• Information shown:
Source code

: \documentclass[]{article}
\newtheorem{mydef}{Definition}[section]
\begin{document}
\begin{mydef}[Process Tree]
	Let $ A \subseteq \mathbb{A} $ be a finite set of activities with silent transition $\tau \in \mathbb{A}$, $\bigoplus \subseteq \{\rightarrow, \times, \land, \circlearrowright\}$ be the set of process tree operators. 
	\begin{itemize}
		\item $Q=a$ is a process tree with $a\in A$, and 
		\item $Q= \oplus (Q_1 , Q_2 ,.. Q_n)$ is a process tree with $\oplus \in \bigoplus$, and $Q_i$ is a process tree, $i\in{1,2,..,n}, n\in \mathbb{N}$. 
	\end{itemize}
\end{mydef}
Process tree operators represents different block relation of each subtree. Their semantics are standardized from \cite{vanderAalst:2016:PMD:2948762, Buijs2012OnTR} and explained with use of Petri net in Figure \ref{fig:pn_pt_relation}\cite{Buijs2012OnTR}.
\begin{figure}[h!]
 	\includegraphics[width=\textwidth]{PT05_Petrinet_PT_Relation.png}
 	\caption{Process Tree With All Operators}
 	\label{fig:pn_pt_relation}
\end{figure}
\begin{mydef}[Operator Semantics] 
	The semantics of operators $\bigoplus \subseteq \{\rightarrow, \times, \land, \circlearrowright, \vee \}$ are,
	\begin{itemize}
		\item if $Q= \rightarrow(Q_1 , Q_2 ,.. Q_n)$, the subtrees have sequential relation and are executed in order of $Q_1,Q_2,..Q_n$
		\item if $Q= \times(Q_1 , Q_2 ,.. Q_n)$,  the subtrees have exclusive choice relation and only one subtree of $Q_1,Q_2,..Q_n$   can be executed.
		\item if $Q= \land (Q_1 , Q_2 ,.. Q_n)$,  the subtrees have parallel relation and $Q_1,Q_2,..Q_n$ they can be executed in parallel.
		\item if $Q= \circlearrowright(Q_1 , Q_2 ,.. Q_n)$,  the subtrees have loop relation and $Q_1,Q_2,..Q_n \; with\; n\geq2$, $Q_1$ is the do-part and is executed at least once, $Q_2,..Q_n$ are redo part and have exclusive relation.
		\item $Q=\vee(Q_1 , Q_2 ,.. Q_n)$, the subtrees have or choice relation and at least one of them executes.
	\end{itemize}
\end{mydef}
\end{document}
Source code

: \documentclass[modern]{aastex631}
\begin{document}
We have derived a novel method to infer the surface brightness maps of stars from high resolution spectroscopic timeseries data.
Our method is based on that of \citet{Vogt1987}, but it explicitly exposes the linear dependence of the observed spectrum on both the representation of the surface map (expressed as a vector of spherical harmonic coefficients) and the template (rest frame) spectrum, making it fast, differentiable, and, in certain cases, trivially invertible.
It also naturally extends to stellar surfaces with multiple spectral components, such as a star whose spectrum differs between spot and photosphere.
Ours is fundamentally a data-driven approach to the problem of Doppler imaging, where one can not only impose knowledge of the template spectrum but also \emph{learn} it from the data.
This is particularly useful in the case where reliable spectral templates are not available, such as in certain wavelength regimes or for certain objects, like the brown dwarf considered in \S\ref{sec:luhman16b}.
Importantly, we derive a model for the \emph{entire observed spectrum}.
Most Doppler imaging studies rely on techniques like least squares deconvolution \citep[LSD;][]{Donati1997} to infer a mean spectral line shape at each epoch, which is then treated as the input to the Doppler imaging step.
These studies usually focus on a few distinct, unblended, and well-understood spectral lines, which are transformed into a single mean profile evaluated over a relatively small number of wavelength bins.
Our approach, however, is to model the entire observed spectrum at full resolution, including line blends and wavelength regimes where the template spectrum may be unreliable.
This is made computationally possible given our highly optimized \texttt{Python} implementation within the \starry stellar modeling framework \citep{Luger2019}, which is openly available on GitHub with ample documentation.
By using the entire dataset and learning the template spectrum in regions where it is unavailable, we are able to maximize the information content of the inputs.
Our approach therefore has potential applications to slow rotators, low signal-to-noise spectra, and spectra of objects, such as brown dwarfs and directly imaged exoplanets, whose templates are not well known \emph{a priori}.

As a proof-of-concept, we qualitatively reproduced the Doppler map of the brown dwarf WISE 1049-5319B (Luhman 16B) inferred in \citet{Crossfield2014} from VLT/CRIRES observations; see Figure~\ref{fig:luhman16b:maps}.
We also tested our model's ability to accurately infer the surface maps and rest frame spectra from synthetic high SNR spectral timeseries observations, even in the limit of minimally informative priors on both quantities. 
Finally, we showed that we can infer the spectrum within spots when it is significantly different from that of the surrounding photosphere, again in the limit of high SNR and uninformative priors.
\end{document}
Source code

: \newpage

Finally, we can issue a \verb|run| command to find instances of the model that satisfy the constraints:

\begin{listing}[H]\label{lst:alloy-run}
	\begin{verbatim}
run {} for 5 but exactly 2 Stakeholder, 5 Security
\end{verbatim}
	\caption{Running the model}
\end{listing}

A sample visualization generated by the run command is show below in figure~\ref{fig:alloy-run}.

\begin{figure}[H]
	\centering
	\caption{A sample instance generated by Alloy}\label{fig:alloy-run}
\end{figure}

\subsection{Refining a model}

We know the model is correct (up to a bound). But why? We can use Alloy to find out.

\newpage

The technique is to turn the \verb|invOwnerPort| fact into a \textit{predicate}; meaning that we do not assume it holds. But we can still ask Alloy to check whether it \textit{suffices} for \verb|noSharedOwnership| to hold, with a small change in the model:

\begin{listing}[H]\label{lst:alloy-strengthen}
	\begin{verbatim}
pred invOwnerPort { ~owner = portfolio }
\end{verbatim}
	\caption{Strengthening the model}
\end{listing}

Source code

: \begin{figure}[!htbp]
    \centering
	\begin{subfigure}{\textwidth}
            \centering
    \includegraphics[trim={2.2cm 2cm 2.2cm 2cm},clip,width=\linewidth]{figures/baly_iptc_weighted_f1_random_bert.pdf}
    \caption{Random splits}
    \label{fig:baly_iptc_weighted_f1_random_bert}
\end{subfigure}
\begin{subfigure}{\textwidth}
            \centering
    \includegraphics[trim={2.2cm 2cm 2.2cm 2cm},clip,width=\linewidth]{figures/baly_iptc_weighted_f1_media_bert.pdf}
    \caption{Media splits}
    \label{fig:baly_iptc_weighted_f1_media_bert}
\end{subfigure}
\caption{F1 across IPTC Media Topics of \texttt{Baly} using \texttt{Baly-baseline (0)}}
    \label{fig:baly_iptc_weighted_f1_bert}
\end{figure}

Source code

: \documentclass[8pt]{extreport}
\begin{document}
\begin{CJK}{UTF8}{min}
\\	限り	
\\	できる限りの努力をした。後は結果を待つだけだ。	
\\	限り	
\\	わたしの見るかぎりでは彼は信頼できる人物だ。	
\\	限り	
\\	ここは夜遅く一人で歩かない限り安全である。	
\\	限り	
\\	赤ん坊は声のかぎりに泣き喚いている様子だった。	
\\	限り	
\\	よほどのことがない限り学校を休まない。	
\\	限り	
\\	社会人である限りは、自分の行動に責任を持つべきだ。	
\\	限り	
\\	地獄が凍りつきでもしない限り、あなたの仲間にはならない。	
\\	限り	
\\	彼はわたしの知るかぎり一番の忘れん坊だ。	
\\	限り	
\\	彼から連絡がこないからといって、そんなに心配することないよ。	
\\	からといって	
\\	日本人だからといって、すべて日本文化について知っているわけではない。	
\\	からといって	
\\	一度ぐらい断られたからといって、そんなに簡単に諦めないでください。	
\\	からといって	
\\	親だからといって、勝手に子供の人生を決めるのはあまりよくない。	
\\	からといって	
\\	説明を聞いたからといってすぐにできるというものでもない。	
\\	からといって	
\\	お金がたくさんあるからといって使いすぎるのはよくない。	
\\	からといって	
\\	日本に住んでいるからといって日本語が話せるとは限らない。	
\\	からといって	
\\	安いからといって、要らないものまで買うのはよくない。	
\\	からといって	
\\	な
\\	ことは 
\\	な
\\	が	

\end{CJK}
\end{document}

• What is needed: For this exercise, copy each line from the listing above that has the word "caption".

• Result of this exercise:
 	\caption{Process Tree With All Operators}
	\caption{Running the model}
	\caption{A sample instance generated by Alloy}\label{fig:alloy-run}
	\caption{Strengthening the model}
    \caption{Random splits}
    \caption{Media splits}
\caption{F1 across IPTC Media Topics of \texttt{Baly} using \texttt{Baly-baseline (0)}}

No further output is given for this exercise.